EXERCISE DATA:
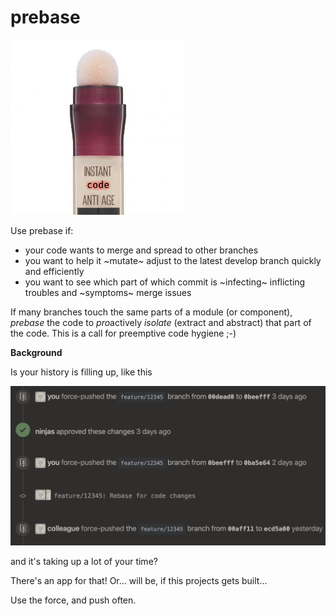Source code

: # prebase

<img alt="Prebase instant code anti-age" src="instant-code-anti-age.jpg" width="280" />

Use prebase if:
- your code wants to merge and spread to other branches
- you want to help it ~mutate~ adjust to the latest develop branch quickly and efficiently
- you want to see which part of which commit is ~infecting~ inflicting troubles and ~symptoms~ merge issues

If many branches touch the same parts of a module (or component), *prebase* the code to *pro*actively _isolate_ (extract and abstract) that part of the code. This is a call for preemptive code hygiene ;-)

**Background**

Is your history is filling up, like this

<img src="use-the-force--push.png" width="540" />

and it's taking up a lot of your time?

There's an app for that! Or... will be, if this projects gets built...

Use the force, and push often.
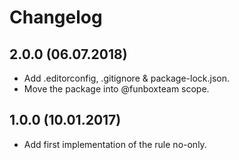 # Changelog

## 2.0.0 (06.07.2018)

* Add .editorconfig, .gitignore & package-lock.json.
* Move the package into @funboxteam scope.

## 1.0.0 (10.01.2017)

* Add first implementation of the rule no-only.
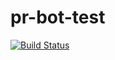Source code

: pr-bot-test
====
[![Build Status](https://travis-ci.org/oroce/pr-bot-test.svg)](https://travis-ci.org/oroce/pr-bot-test)
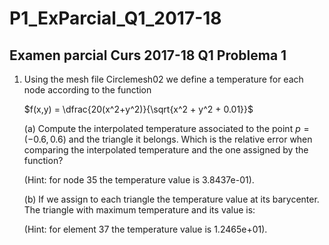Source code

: # P1_ExParcial_Q1_2017-18

## Examen parcial Curs 2017-18 Q1 Problema 1

1. Using the mesh file Circlemesh02 we define a temperature for each node
   according to the function

   	$f(x,y) = \dfrac{20(x^2+y^2)}{\sqrt{x^2 + y^2 + 0.01}}$

   (a) Compute the interpolated temperature associated to the point $p =
   (-0.6,0.6)$ and the triangle it belongs. Which is the relative error when
   comparing the interpolated temperature and the one assigned by the function?


   (Hint: for node 35 the temperature value is 3.8437e-01).

   (b) If we assign to each triangle the temperature value at its barycenter.
   The triangle with maximum temperature and its value is:


   (Hint: for element 37 the temperature value is 1.2465e+01).




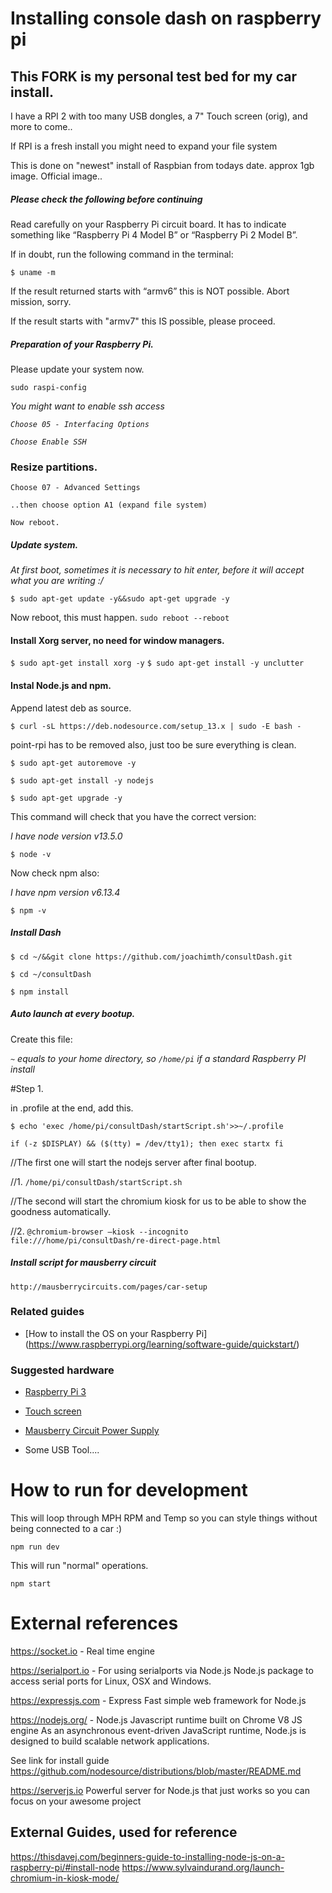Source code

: # Installing console dash on raspberry pi

## This FORK is my personal test bed for my car install.

I have a RPI 2 with too many USB dongles, a 7" Touch screen (orig), and more to come..

If RPI is a fresh install you might need to expand your file system

This is done on "newest" install of Raspbian from todays date. approx 1gb image. Official image..


##### Please check the following before continuing
Read carefully on your Raspberry Pi circuit board.
It has to indicate something like “Raspberry Pi 4 Model B” or “Raspberry Pi 2 Model B”.

If in doubt, run the following command in the terminal:

`$ uname -m`

If the result returned starts with “armv6” this is NOT possible. Abort mission, sorry.

If the result starts with "armv7" this IS possible, please proceed.


##### Preparation of your Raspberry Pi.
Please update your system now.

`sudo raspi-config`

<i>You might want to enable ssh access

`Choose 05 - Interfacing Options`

`Choose Enable SSH`</i>

### Resize partitions.

`Choose 07 - Advanced Settings`

`..then choose option A1 (expand file system)`

`Now reboot.`


##### Update system.
<i>At first boot, sometimes it is necessary to hit enter, before it will accept what you are writing :/</i>

`$ sudo apt-get update -y&&sudo apt-get upgrade -y`

Now reboot, this must happen.
`sudo reboot --reboot`

#### Install Xorg server, no need for window managers.
`$ sudo apt-get install xorg -y`
`$ sudo apt-get install -y unclutter`

#### Instal Node.js and npm.

Append latest deb as source.

`$ curl -sL https://deb.nodesource.com/setup_13.x | sudo -E bash -`

point-rpi has to be removed also, just too be sure everything is clean.

`$ sudo apt-get autoremove -y`

`$ sudo apt-get install -y nodejs`

`$ sudo apt-get upgrade -y`

This command will check that you have the correct version:

<i> I have node version v13.5.0</i>

`$ node -v`


Now check npm also:

<i> I have npm version v6.13.4</i>

`$ npm -v`

##### Install Dash

`$ cd ~/&&git clone https://github.com/joachimth/consultDash.git`

`$ cd ~/consultDash`

`$ npm install`


##### Auto launch at every bootup.

Create this file:

<i> `~` equals to your home directory, so `/home/pi` if a standard Raspberry PI install</i>

#Step 1.

in .profile at the end, add this.

`$ echo 'exec /home/pi/consultDash/startScript.sh'>>~/.profile`


`if (-z $DISPLAY) && ($(tty) = /dev/tty1); then
exec startx
fi`


//The first one will start the nodejs server after final bootup.

//1. `/home/pi/consultDash/startScript.sh`

//The second will start the chromium kiosk for us to be able to show the goodness automatically.

//2. `@chromium-browser —kiosk --incognito file:///home/pi/consultDash/re-direct-page.html`


##### Install script for mausberry circuit

`http://mausberrycircuits.com/pages/car-setup`



### Related guides
- [How to install the OS on your Raspberry Pi] (https://www.raspberrypi.org/learning/software-guide/quickstart/)

### Suggested hardware

- [Raspberry Pi 3](https://www.adafruit.com/products/3055)
- [Touch screen](https://www.adafruit.com/products/2718)
- [Mausberry Circuit Power Supply](http://mausberry-circuits.myshopify.com/collections/car-power-supply-switches/products/3a-car-supply-switch)

- Some USB Tool....

# How to run for development

This will loop through MPH RPM and Temp so you can style things without being connected to a car :)

`npm run dev`

This will run "normal" operations.

`npm start`




# External references
https://socket.io  - Real time engine

https://serialport.io - For using serialports via Node.js
Node.js package to access serial ports for Linux, OSX and Windows.

https://expressjs.com - Express Fast simple web framework for Node.js

https://nodejs.org/  - Node.js Javascript runtime built on Chrome V8 JS engine
As an asynchronous event-driven JavaScript runtime, Node.js is designed to build scalable network applications.

See link for install guide  https://github.com/nodesource/distributions/blob/master/README.md

https://serverjs.io
Powerful server for Node.js that just works so you can focus on your awesome project


## External Guides, used for reference
https://thisdavej.com/beginners-guide-to-installing-node-js-on-a-raspberry-pi/#install-node
https://www.sylvaindurand.org/launch-chromium-in-kiosk-mode/
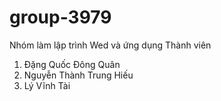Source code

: # group-3979
Nhóm làm lập trình Wed  và ứng dụng
Thành viên
1. Đặng Quốc Đông Quân
2. Nguyễn Thành Trung Hiếu
3. Lý Vĩnh Tài
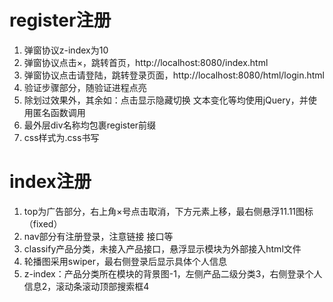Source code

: # register注册
1. 弹窗协议z-index为10
2. 弹窗协议点击×，跳转首页，http://localhost:8080/index.html
3. 弹窗协议点击请登陆，跳转登录页面，http://localhost:8080/html/login.html
4. 验证步骤部分，随验证进程点亮
5. 除划过效果外，其余如：点击显示隐藏切换 文本变化等均使用jQuery，并使用匿名函数调用
6. 最外层div名称均包裹register前缀
7. css样式为.css书写

# index注册
1. top为广告部分，右上角×号点击取消，下方元素上移，最右侧悬浮11.11图标（fixed）
2. nav部分有注册登录，注意链接 接口等
3. classify产品分类，未接入产品接口，悬浮显示模块为外部接入html文件
4. 轮播图采用swiper，最右侧登录后显示具体个人信息
5. z-index：产品分类所在模块的背景图-1，左侧产品二级分类3，右侧登录个人信息2，滚动条滚动顶部搜索框4
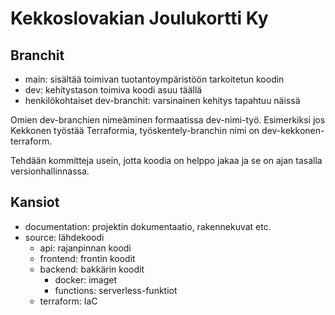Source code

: # Kekkoslovakian Joulukortti Ky

## Branchit
- main: sisältää toimivan tuotantoympäristöön tarkoitetun koodin
- dev: kehitystason toimiva koodi asuu täällä
- henkilökohtaiset dev-branchit: varsinainen kehitys tapahtuu näissä

Omien dev-branchien nimeäminen formaatissa dev-nimi-työ. Esimerkiksi jos Kekkonen työstää Terraformia,
työskentely-branchin nimi on dev-kekkonen-terraform.

Tehdään kommitteja usein, jotta koodia on helppo jakaa ja se on ajan tasalla versionhallinnassa.

## Kansiot
- documentation: projektin dokumentaatio, rakennekuvat etc.
- source: lähdekoodi
    - api: rajanpinnan koodi
    - frontend: frontin koodit
    - backend: bakkärin koodit
        - docker: imaget
        - functions: serverless-funktiot
    - terraform: IaC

ACTIVITY: Copy only what runs above from the line containing "and it's taking up a lot of your time?" through the line containing "## This FORK", exactly. Leave out the pictures.

TASK OUTPUT:
and it's taking up a lot of your time?

There's an app for that! Or... will be, if this projects gets built...

Use the force, and push often.
 # Changelog

## 2.0.0 (06.07.2018)

* Add .editorconfig, .gitignore & package-lock.json.
* Move the package into @funboxteam scope.

## 1.0.0 (10.01.2017)

* Add first implementation of the rule no-only.
Source code

: pr-bot-test
====
[![Build Status](https://travis-ci.org/oroce/pr-bot-test.svg)](https://travis-ci.org/oroce/pr-bot-test)
Source code

: # P1_ExParcial_Q1_2017-18

## Examen parcial Curs 2017-18 Q1 Problema 1

1. Using the mesh file Circlemesh02 we define a temperature for each node
   according to the function

   	$f(x,y) = \dfrac{20(x^2+y^2)}{\sqrt{x^2 + y^2 + 0.01}}$

   (a) Compute the interpolated temperature associated to the point $p =
   (-0.6,0.6)$ and the triangle it belongs. Which is the relative error when
   comparing the interpolated temperature and the one assigned by the function?


   (Hint: for node 35 the temperature value is 3.8437e-01).

   (b) If we assign to each triangle the temperature value at its barycenter.
   The triangle with maximum temperature and its value is:


   (Hint: for element 37 the temperature value is 1.2465e+01).




Source code

: # Installing console dash on raspberry pi

## This FORK is my personal test bed for my car install.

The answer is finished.